Want to run a validator? Follow the validators guide.
In more detail
The Validator agent uses two key types: one to for signing transactions on the blockchain it is validating, and another for signing checkpoints on the Ethereum-compatible ECDSA curve. Since checkpoints are public, when a Validator first starts operating it must announce its checkpoint location via an onchain announce transaction. This is the only transaction ever submitted by the Validator agent; the blockchain-specific key is otherwise not used at all. There is also the option of manually announcing a new Validator to avoid configuring the blockchain-specific key. Validators can be announced by anyone.
For messages using a Multisig ISM, validators read the current merkle root by calling MerkleTreeHook.latestCheckpoint().

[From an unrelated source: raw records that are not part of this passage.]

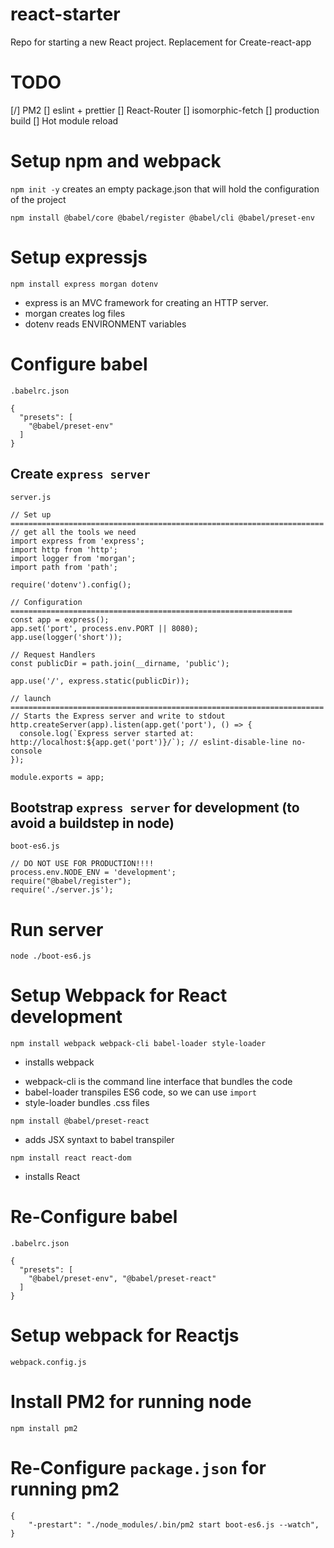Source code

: # react-starter
Repo for starting a new React project. Replacement for Create-react-app

# TODO
[/] PM2
[] eslint + prettier
[] React-Router
[] isomorphic-fetch
[] production build
[] Hot module reload


# Setup npm and webpack

`npm init -y`
creates an empty package.json that will hold the configuration of the project

`npm install @babel/core @babel/register @babel/cli @babel/preset-env`

# Setup expressjs

`npm install express morgan dotenv`
* express is an MVC framework for creating an HTTP server.
* morgan creates log files
* dotenv reads ENVIRONMENT variables

# Configure babel
`.babelrc.json`

    {
      "presets": [
        "@babel/preset-env"
      ]
    }

## Create `express server`

`server.js`

	// Set up ======================================================================
	// get all the tools we need
	import express from 'express';
	import http from 'http';
	import logger from 'morgan';
	import path from 'path';

	require('dotenv').config();

	// Configuration ===============================================================
	const app = express();
	app.set('port', process.env.PORT || 8080);
	app.use(logger('short'));

	// Request Handlers
	const publicDir = path.join(__dirname, 'public');

	app.use('/', express.static(publicDir));

	// launch ======================================================================
	// Starts the Express server and write to stdout
	http.createServer(app).listen(app.get('port'), () => {
	  console.log(`Express server started at: http://localhost:${app.get('port')}/`); // eslint-disable-line no-console
	});

	module.exports = app;


## Bootstrap `express server` for development (to avoid a buildstep in node)
`boot-es6.js`

	// DO NOT USE FOR PRODUCTION!!!!
	process.env.NODE_ENV = 'development';
    require("@babel/register");
    require('./server.js');

# Run server
`node ./boot-es6.js`

# Setup Webpack for React development

`npm install webpack webpack-cli babel-loader style-loader`
* installs webpack
 - webpack-cli is the command line interface that bundles the code
 - babel-loader transpiles ES6 code, so we can use `import`
 - style-loader bundles .css files

`npm install @babel/preset-react`
* adds JSX syntaxt to babel transpiler

`npm install react react-dom`
* installs React

# Re-Configure babel
`.babelrc.json`

    {
      "presets": [
        "@babel/preset-env", "@babel/preset-react"
      ]
    }

# Setup webpack for Reactjs

`webpack.config.js`




# Install PM2 for running node
`npm install pm2`


# Re-Configure `package.json` for running pm2

	{
	    "-prestart": "./node_modules/.bin/pm2 start boot-es6.js --watch",
	}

Multisig ISM Prerequisites
To validate messages from an origin chain, the Validator's checkpoint signing key must be registered in the Multisig ISM specified by the destination chain recipient. This can only be done when the ISM contract is deployed, but this is easily done by sending a deploy(validatorAddresses, threshold) transaction on any implementation of StaticThresholdAddressSetFactory.
AVS Operator Prerequisites
To run a Validator for the EigenLayer AVS and provide economic security, the Validator must register as an AVS operator. See more details in the AVS Operator Guide.
Architecture
The validator is comprised of two main tasks: an Indexer for the origin chain, and a Checkpoint Submitter to publish signed merkle roots.
The Indexer
The only event type indexed by the Validator is InsertedIntoTree from the Merkle Tree Hook contract that the Mailbox calls whenever a new message is dispatched. The happens over RPC, and the agent builds an in-memory merkle tree based on the merkle insertion events, which are also cached to a local RocksDB database for fast startup. Whenever a new message is dispatched, the Checkpoint Submitter generates a checkpoint from the in-memory tree and adds it to a queue for processing.
The Checkpoint Submitter
The checkpoint submitter uses the ECDSA key to sign checkpoints and publish them to highly-available storage. The schema of a checkpoint is
pub struct Checkpoint {
/// The merkle tree hook address
pub merkle_tree_hook_address: H256,
/// The mailbox / merkle tree hook domain
pub mailbox_domain: u32,
/// The checkpointed root
pub root: H256,
/// The index of the checkpoint
pub index: u32,
}
The only checkpoint storage that is currently supported by the agent implementation is AWS S3. Google Cloud Storage is integrated with but has an open issue. The Azure Blob Storage contribution is still in progress.
Liveness implications
Depending on the threshold configured in the Multisig ISM, Validator downtime can halt liveness of the protocol. The submitter prioritizes new checkpoints over old ones, so that the Relayer can fetch metadata for newer messages first, which are more likely to not have been delivered yet.